El Guapo you are el funny!

 
At 4:27 PM, Anonymous Duh-mension said...

My Bi-Dimensional sources informed me that that article did include a picture of a Guatemalan with a mustache, but he was too sexy for printing. The editors feared that the gun-nutters wives would begin reading the magazine as well. This would surely cause an uproar from the expressionless men in the final photos. Sorry. El Guapo. It's probably for the best.

 
At 4:56 PM, Blogger Larissa said...

wow, now that's a way to start a sunday.

 
At 9:11 AM, Blogger theinebriantgrape said...

dear el guapo,

i am laughing so hard that i am crying. si. i am crying so hard that i am sitting in a puddle.

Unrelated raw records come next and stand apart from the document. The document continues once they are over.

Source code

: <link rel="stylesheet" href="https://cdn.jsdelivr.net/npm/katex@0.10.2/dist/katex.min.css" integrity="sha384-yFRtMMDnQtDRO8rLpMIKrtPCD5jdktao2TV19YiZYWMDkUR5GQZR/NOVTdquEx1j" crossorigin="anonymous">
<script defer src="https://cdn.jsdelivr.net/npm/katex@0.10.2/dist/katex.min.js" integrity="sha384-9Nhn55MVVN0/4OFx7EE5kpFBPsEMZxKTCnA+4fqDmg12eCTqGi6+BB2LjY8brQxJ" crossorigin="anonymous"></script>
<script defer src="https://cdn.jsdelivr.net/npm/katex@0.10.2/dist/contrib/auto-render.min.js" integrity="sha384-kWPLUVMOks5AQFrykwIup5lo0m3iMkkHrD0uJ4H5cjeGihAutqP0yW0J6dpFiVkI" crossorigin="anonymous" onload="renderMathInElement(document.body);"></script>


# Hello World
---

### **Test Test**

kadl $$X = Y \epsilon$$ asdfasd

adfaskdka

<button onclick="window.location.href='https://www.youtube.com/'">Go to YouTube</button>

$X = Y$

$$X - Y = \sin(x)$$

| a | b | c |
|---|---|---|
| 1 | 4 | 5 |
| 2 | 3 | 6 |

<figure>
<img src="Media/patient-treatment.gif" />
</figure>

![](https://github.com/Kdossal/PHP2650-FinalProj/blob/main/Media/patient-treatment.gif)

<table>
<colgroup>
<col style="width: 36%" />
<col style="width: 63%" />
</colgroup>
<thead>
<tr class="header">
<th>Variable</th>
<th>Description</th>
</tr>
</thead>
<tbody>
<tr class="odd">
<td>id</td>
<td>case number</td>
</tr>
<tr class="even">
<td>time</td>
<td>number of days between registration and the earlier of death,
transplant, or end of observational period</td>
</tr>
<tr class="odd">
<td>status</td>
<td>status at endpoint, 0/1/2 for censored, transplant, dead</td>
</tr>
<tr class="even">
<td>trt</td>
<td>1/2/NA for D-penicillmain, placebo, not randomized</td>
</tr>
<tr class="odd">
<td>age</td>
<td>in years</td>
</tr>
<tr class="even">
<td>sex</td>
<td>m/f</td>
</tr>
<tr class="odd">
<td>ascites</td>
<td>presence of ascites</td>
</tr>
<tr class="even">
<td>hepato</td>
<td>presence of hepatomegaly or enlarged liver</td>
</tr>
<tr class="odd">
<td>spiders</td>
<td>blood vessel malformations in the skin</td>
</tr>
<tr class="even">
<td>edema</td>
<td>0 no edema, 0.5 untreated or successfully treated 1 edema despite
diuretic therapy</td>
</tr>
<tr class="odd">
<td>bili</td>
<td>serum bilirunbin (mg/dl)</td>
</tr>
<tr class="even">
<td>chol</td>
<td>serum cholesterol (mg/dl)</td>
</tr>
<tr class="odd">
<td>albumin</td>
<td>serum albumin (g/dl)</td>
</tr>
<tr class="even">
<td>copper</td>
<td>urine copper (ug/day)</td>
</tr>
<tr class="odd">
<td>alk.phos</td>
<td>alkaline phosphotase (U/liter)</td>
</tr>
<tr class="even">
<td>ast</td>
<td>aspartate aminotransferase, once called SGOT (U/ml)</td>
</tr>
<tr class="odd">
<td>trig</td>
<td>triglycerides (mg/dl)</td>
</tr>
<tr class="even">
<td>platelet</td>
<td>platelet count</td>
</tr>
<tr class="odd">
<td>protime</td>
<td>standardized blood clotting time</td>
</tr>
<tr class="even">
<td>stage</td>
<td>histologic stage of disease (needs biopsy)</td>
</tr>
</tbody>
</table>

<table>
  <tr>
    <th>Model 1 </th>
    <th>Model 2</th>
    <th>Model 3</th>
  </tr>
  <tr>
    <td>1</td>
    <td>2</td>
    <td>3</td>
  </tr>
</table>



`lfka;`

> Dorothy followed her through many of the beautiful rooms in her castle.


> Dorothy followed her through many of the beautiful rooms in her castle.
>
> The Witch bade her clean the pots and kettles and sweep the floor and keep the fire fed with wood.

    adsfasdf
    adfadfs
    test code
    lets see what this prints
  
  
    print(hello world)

ok el guapo - the gig is up. there is no puddle.

mucho amor,
yo

 
At 11:15 PM, Blogger Foilwoman said...

Sorry about the NRA wingnuts. Glad to hear that your handsome mustache of Guatamalan-ness is back.

 
At 4:46 AM, Blogger NewYorkMoments said...

All of those pictures were from the Unabomber's family photo album, right?

 
At 8:30 AM, Blogger Reya Mellicker said...

El Guapo you continue to astonish me with your genius. Couldn't figure out, should I laugh out loud at his post or cry or throw up? Hard to decide, but finally I decided to laugh. You are fabulous with or without your mustache.

 
At 12:31 PM, Blogger DC Cookie said...

"If only my wife understood that" In Texas, his wife would be out on the hunt with him. He clearly needs to relocate.

 
At 1:05 PM, Anonymous gringo en Brasil said...

Oy Guapo,

Me gusté mucho de su comentário sobre la nueva edición del "Field & Stream". No tenemos (ayunca) el MS-13 en Brasil, mucho menos el "Field & Stream en portugues. Infelizmente, las únicas personas que tienen el Remington 700 (AK-47, M-16 etc.)en Brasil son los traficantes de las favelas del "Comando Vermelho". Tenga cuidado en las ruas.

paz y amor
el Gringo

 
At 2:57 PM, Blogger aurelgrooves said...

oye, thankfully F&S is hip with the millennium, and online:
http://www.fieldandstream.com/fieldstream/

there are blogs, pictures of adorable soon-to-be-dead animals, updates from SHOT shows...god bless america.

 
At 5:18 PM, Anonymous Lady_Naomi26 said...

Frickin' laughing my head off!!! Guns having personality? Like it's an extension of his you-know-what?

And, his wife understands. OMG! Very funny, El Guapo.

I'm Australian so this is understandably different. Right, the Ambien just kicked in.

LOL.

 
At 3:49 PM, Anonymous Anonymous said...

Your commentary about it all is hilarious and spot on!